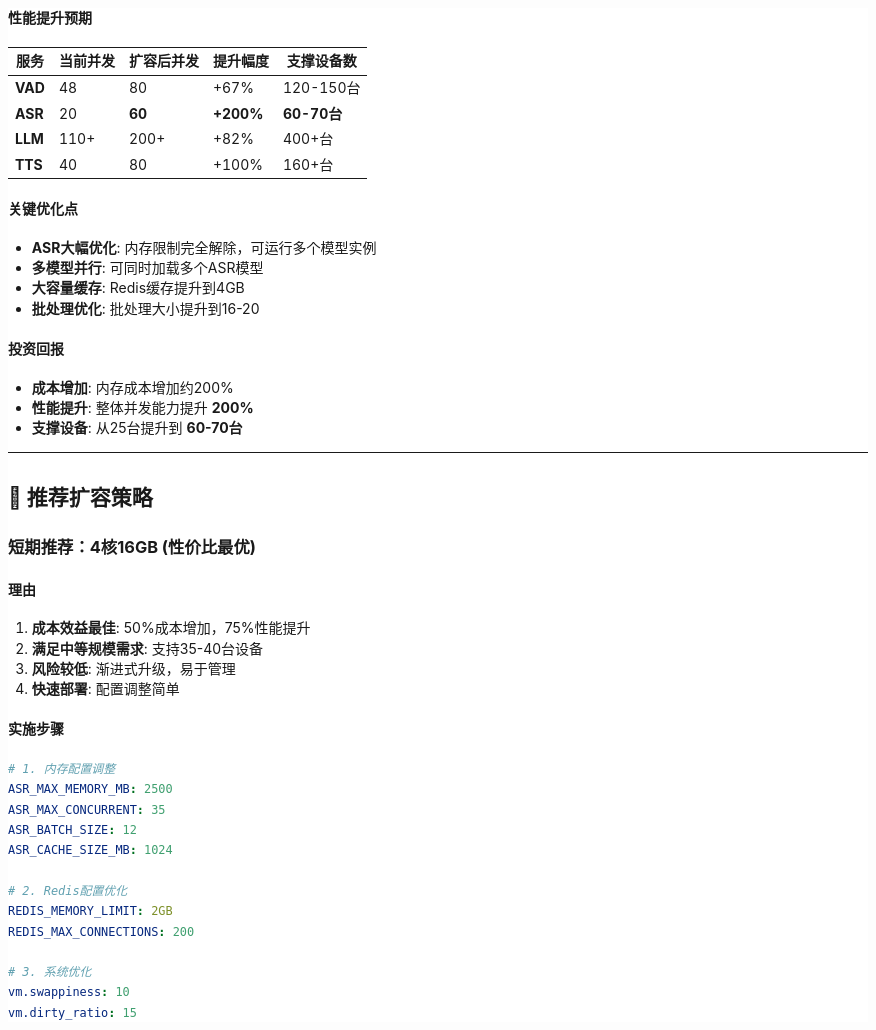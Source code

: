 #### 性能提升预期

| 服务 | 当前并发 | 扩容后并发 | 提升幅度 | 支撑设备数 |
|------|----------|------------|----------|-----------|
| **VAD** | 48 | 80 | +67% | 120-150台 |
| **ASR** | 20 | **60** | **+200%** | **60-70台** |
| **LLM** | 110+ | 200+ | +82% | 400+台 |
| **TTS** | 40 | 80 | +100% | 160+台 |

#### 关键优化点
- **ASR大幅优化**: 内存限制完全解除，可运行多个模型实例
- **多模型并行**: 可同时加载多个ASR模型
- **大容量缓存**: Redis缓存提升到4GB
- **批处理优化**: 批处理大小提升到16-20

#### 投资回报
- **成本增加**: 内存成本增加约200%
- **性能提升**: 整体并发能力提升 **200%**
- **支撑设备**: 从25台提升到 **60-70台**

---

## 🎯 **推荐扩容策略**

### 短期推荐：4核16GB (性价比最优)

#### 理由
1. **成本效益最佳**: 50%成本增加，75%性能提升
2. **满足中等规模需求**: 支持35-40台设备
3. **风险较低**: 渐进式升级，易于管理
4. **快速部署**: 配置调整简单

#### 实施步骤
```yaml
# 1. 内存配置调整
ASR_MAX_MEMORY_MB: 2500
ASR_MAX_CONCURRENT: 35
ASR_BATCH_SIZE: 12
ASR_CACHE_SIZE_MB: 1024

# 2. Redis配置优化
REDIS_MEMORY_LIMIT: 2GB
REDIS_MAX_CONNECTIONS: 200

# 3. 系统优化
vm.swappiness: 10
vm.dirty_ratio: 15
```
* * *
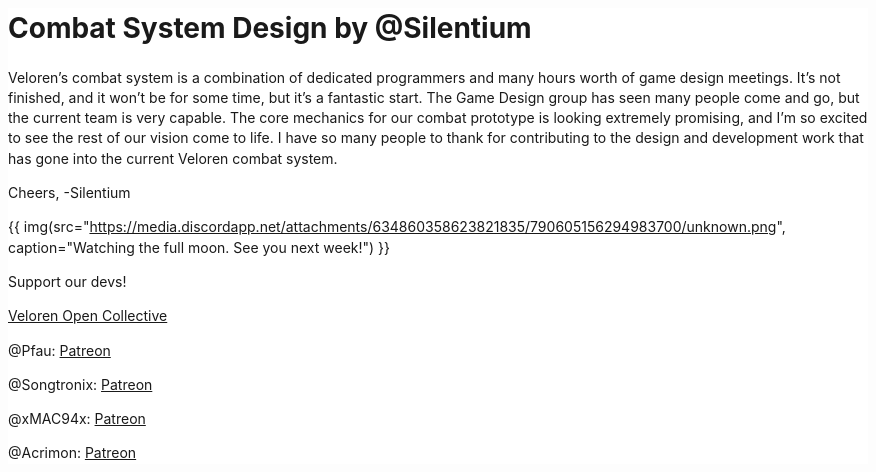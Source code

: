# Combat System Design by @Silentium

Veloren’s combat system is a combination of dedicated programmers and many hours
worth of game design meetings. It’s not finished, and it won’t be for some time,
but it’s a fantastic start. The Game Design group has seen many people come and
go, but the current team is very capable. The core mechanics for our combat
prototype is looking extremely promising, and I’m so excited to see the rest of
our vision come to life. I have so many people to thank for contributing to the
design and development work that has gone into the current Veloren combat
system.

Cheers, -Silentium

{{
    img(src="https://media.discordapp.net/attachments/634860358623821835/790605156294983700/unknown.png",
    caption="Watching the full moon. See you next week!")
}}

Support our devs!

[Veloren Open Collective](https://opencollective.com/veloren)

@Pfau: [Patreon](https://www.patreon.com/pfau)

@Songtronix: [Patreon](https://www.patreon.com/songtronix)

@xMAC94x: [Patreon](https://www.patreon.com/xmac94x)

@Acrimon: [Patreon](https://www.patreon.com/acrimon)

▶ _AIM OF THE EXERCISE_: Copy out the lines above that hold the string "come".

▶ _RESULT OF THIS EXERCISE_:
but it’s a fantastic start. The Game Design group has seen many people come and
our vision come to life. I have so many people to thank for contributing to the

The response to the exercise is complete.